En Hispanidad les hemos contado la indignación de los familiares de los afectados por la tragedia de Adamuz con el Homenaje de Estado organizado por el presidente del Gobierno, Pedro Sánchez, el presidente de la Junta de Andalucía, Juanma Moreno, y los Reyes de España, Felipe VI y doña Letizia. De hecho, la presión parece haber calado y el homenaje masoncete al estilo DANA de Valencia o Covid de Madrid ha tenido que suspenderse.
El acto que sí se ha celebrado es un funeral, que por su propio nombre es católico, en Adamuz, hasta el que se ha dirigido el obispo de Córdoba, Jesús Fernández, el domingo para presidir la misa funeral en memoria de las víctimas del accidente ferroviario.
En declaraciones a los medios, Monseñor ha contado algo que para muchos medios pasará desapercibido pero que no es grave, sino gravísimo.
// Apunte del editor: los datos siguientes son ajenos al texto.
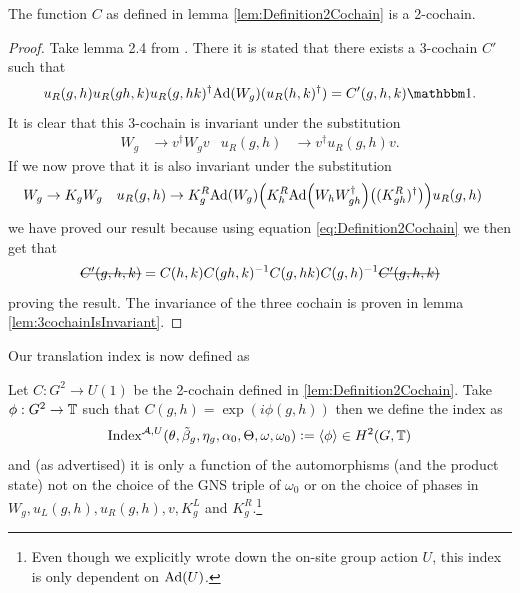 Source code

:\documentclass[11pt,a4paper,twoside]{article}
\numberwithin{equation}{section}
\begin{document}
	\begin{lemma}
		The function $C$ as defined in lemma \ref{lem:Definition2Cochain} is a 2-cochain.
	\end{lemma}
	\begin{proof}
		Take lemma 2.4 from \cite{ogata2021h3gmathbb}. There it is stated that there exists a 3-cochain $C'$ such that
		\begin{equation}\label{eq:defintion3CochainProof2Cochain}
			u_R(g,h)u_R(gh,k)u_R(g,hk)^\dagger\Ad{W_g}(u_R(h,k)^\dagger)=C'(g,h,k)\id.
		\end{equation}
		It is clear that this 3-cochain is invariant under the substitution
		\begin{align}
			W_g&\rightarrow v^\dagger W_g v&u_R(g,h)&\rightarrow v^\dagger u_R(g,h)v.
		\end{align}
		If we now prove that it is also invariant under the substitution
		\begin{align}\label{eq:SubstitutionForProofCochain}
			W_g&\rightarrow K_g W_g&u_R(g,h)&\rightarrow K_g^R\Ad{W_g}\left(K_h^R\Ad{W_hW_{gh}^\dagger}\left((K_{gh}^R)^\dagger\right)\right)u_
			R(g,h)
		\end{align}
		we have proved our result because using equation \eqref{eq:Definition2Cochain} we then get that
		\begin{equation}
			\stkout{C'(g,h,k)}=C(h,k)C(gh,k)^{-1}C(g,hk)C(g,h)^{-1}\stkout{C'(g,h,k)}
		\end{equation}
		proving the result. The invariance of the three cochain is proven in lemma \ref{lem:3cochainIsInvariant}.
	\end{proof}
	Our translation index is now defined as
	\begin{definition}\label{def:DefinitionOfTheH2ValuedIndex}
		Let $C:G^2\rightarrow U(1)$ be the 2-cochain defined in \ref{lem:Definition2Cochain}. Take $\phi:G^2\rightarrow\mathbb T$ such that $C(g,h)=\exp(i\phi(g,h))$ then we define the index as
		\begin{equation}
			\textrm{Index}^{\mathcal A,U}(\theta,\tilde{\beta}_g,\eta_g,\alpha_0,\Theta,\omega,\omega_0)\vcentcolon=\expval{\phi}\in H^2(G,\mathbb T)
		\end{equation}
		and (as advertised) it is only a function of the automorphisms (and the product state) not on the choice of the GNS triple of $\omega_0$ or on the choice of phases in $W_g,u_L(g,h),u_R(g,h),v,K_g^L$ and $K_g^R$.\footnote{Even though we explicitly wrote down the on-site group action $U$, this index is only dependent on $\Ad{U}$.}
	\end{definition}
\end{document}
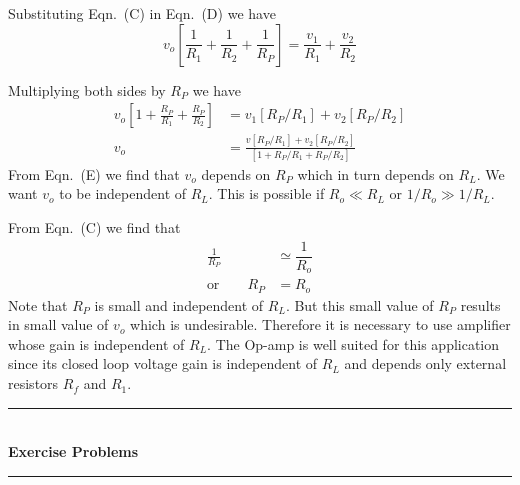 \begin{solution}
\vfill\eject

Substituting Eqn.~(C) in Eqn.~(D) we have
$$
v_{o}\left[\frac{1}{R_{1}}+\frac{1}{R_{2}}+\frac{1}{R_{P}}\right]=\frac{v_{1}}{R_{1}}+\frac{v_{2}}{R_{2}}
$$

Multiplying both sides by $R_{P}$ we have
\begin{align*}
v_{o}\left[1+\frac{R_{P}}{R_{1}}+\frac{R_{P}}{R_{2}}\right] &= v_{1}[R_{P}/R_{1}]+v_{2}[R_{P}/R_{2}]\\[3pt]
v_{o} &= \frac{v[R_{P}/R_{1}]+v_{2}[R_{P}/R_{2}]}{[1+R_{P}/R_{1}+R_{P}/R_{2}]}\tag{E}
\end{align*}
From Eqn.~(E) we find that $v_{o}$ depends on $R_{P}$ which in turn depends on $R_{L}$. We want $v_{o}$ to be independent of $R_{L}$. This is possible if $R_{o}\ll R_{L}$ or $1/R_{o}\gg 1/R_{L}$.

From Eqn.~(C) we find that
\begin{align*}
\frac{1}{R_{P}} & \simeq \dfrac{1}{R_{o}}\\[3pt]
\text{or}\qquad R_{P} &= R_{o}
\end{align*}
Note that $R_{P}$ is small and independent of $R_{L}$. But this small value of $R_{P}$ results in small value of $v_{o}$ which is undesirable. Therefore it is necessary to use amplifier whose gain is independent of $R_{L}$. The Op-amp is well suited for this application since its closed loop voltage gain is independent of $R_{L}$ and depends only external resistors $R_{f}$ and $R_{1}$.
\end{solution}


\smallskip
\begin{center}
\rule{5cm}{1pt}\\[-2pt]
{\bf Exercise Problems}\\[-4pt]
\rule{5cm}{1pt}
\end{center}

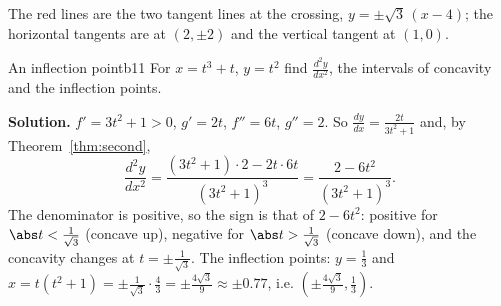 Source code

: \documentclass[11pt]{article}
\begin{document}
\begin{center}
\end{center}
The red lines are the two tangent lines at the crossing, $y=\pm\sqrt3\,(x-4)$; the horizontal tangents are at $(2,\pm2)$ and the vertical tangent at $(1,0)$.

\begin{exmp}{An inflection point}{b11}
For $x=t^3+t$, $y=t^2$ find $\frac{d^2y}{dx^2}$, the intervals of concavity and the inflection points.

\textbf{Solution.} $f'=3t^2+1>0$, $g'=2t$, $f''=6t$, $g''=2$. So $\frac{dy}{dx}=\frac{2t}{3t^2+1}$ and, by Theorem~\ref{thm:second},
\[
\frac{d^2y}{dx^2}=\frac{(3t^2+1)\cdot2-2t\cdot6t}{(3t^2+1)^3}=\frac{2-6t^2}{(3t^2+1)^3}.
\]
The denominator is positive, so the sign is that of $2-6t^2$: positive for $\abs t<\frac1{\sqrt3}$ (concave up), negative for $\abs t>\frac1{\sqrt3}$ (concave down), and the concavity changes at $t=\pm\frac1{\sqrt3}$. The inflection points: $y=\frac13$ and $x=t(t^2+1)=\pm\frac1{\sqrt3}\cdot\frac43=\pm\frac{4\sqrt3}9\approx\pm0.77$, i.e. $\left(\pm\frac{4\sqrt3}9,\frac13\right)$.
\end{exmp}
\end{document}
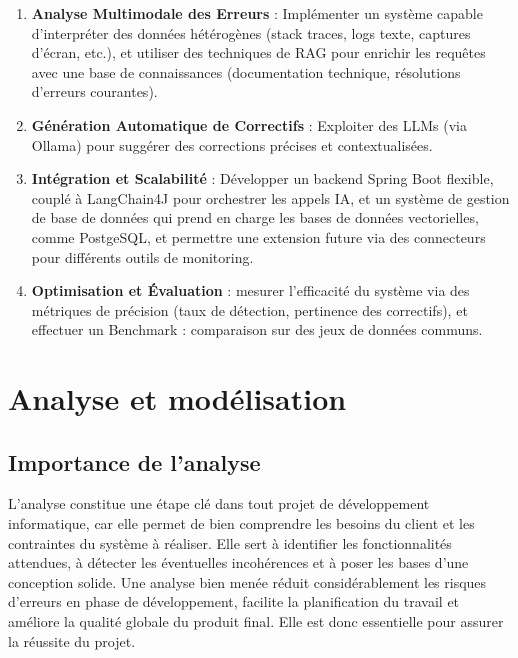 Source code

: \documentclass[12pt,a4paper]{report}
\begin{document}
	\begin{enumerate}
		\item \textbf{Analyse Multimodale des Erreurs} : Implémenter un système capable d’interpréter des données hétérogènes (stack traces, logs texte, captures d’écran, etc.), et utiliser des techniques de RAG pour enrichir les requêtes avec une base de connaissances (documentation technique, résolutions d’erreurs courantes).
		
		\item \textbf{Génération Automatique de Correctifs} : Exploiter des LLMs (via Ollama) pour suggérer des corrections précises et contextualisées.
		
		\item \textbf{Intégration et Scalabilité} : Développer un backend Spring Boot flexible, couplé à LangChain4J pour orchestrer les appels IA, et un système de gestion de base de données qui prend en charge les bases de données vectorielles, comme PostgeSQL, et permettre une extension future via des connecteurs pour différents outils de monitoring.
		
		\item \textbf{Optimisation et Évaluation} : mesurer l’efficacité du système via des métriques de précision (taux de détection, pertinence des correctifs), et effectuer un Benchmark : comparaison sur des jeux de données communs.
		
	\end{enumerate}
	

	
	\chapter{Analyse et modélisation}
	
	\section{Importance de l'analyse}
	
	L’analyse constitue une étape clé dans tout projet de développement informatique, car elle permet de bien comprendre les besoins du client et les contraintes du système à réaliser. Elle sert à identifier les fonctionnalités attendues, à détecter les éventuelles incohérences et à poser les bases d’une conception solide. Une analyse bien menée réduit considérablement les risques d’erreurs en phase de développement, facilite la planification du travail et améliore la qualité globale du produit final. Elle est donc essentielle pour assurer la réussite du projet.
	
\end{document}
Fernández ha lamentado que "la confusión, al que no estamos acostumbrados" entre las autoridades hizo que los sacerdotes, que se desplazaron hasta el lugar, no pudieran administrar los últimos sacramentos a los heridos.
"Pensaban que los muertos ya están todos muertos y se podía hacer algo por los vivos". A su juicio, esa "falta de entendimiento pudo provocar dicha confusión, que a todos nos pilló un poco desprevenidos". "A la Iglesia le toca una tarea muy curiosa, porque los sanitarios se pueden hacer cargo de los heridos, todos intentamos acompañar a los familiares, pero hay que alzar la mirada por los muertos".
Con estas declaraciones, Monseñor está confirmando lo que en Hispanidad llevamos denunciando mucho tiempo: "Moriréis como perros", cada vez es más difícil que los enfermos, ancianos o las víctimas de un accidente como este caso reciban a los sacerdotes, mueren sin asistencia de la gracia, como los perros.
Y esto porque la mayoría de los asilos, hospitales o autoridades impiden que los ancianos o enfermos reciban los sacramentos, algo a lo que tienen todo el derecho.